Stakeholders state reasons Nigerians in Diaspora can’t return home

By Aherhoke Okoima
Yenagoa

Principal of New Generation Consulting Resources and Solutions LLC in the USA, Dr Njideka Kelley, has adduced reasons many Nigerians that have travelled abroad to study and acquired relevant qualifications have continued to resist clarion calls and repeated  persuasions by the federal government for them to return home to contribute to the growth and development of the country.
Kelly, a Nigerian that has spent over 25 years abroad, spoke in response to discussions by panellists on the occasion of the just concluded Nigerian Content organised by NCMB in Yenagoa.
According to her, many patriotic Nigerians were eager and desirous to return to Home to impact on the country what they have learned and acquired in the foreign lands, but they were constrained by some militating factors.
She listed those factor to include poor power supply, because  at this technologically driven era nobody that have been used to constant electricity aboard would be ready to come to experience the epileptic power supply which has continued to affect every sector of the economy.

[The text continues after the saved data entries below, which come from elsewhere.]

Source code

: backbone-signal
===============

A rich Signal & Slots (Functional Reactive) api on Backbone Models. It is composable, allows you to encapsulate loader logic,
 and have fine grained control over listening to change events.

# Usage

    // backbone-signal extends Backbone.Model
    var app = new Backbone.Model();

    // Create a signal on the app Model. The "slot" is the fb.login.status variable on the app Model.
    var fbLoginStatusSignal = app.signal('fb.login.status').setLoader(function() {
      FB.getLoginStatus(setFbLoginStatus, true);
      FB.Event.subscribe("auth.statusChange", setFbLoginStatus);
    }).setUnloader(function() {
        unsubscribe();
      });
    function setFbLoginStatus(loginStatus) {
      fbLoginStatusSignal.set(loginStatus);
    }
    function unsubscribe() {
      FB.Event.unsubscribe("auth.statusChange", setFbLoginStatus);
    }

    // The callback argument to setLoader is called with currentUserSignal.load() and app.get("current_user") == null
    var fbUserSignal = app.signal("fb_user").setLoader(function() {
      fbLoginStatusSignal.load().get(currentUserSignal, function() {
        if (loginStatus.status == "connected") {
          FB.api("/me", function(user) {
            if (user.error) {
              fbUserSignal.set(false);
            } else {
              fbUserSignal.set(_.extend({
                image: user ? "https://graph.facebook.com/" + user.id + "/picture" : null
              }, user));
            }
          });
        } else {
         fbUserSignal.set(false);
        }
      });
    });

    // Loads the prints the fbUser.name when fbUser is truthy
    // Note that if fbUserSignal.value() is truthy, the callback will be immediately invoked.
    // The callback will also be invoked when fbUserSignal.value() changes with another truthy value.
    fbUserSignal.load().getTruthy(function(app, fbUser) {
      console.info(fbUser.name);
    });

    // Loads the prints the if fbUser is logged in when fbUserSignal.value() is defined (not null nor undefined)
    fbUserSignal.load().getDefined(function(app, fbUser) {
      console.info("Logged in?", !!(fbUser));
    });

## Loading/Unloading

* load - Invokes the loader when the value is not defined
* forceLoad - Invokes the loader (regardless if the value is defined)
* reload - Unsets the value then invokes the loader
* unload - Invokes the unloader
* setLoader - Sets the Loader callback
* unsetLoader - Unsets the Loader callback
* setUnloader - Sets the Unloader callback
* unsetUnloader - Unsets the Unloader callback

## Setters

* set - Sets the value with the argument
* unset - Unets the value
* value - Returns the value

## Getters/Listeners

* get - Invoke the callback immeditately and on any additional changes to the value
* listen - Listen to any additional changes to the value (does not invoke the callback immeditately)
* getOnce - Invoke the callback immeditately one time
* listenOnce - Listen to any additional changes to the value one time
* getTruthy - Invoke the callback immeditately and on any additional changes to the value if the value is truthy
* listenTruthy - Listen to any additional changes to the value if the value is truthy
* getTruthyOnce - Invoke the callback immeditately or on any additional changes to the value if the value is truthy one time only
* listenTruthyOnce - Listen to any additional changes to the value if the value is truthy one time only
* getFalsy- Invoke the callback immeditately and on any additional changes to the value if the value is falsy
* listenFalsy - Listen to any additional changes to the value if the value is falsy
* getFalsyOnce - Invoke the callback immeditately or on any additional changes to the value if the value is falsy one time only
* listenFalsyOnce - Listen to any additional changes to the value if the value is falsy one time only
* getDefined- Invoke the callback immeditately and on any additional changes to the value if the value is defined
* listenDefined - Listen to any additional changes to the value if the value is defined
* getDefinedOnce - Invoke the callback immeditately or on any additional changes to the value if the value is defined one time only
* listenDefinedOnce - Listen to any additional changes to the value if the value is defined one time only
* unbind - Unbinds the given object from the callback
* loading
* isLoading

While she applauded the Nigerian content act, she advised the federal government to create the enabling and conducive environment that would attract Nigerians in Diaspora who want to return home and further eradicate Nigerians that leave the country in drones under the guise of looking for greener pastures and until these malaise are addressed foreigners would continue to dominate the oil and gas industry in Nigeria.
Other stakeholders reiterated that poor infrastructures like political instability, defective education system, and inability of law enforcement agencies and immigration services that allowed foreigners without valid papers to enter the country even when they were not qualified, but “upon entering Nigeria with low certificates they become boss to Nigerians, especially in the oil and industry and construction firms.”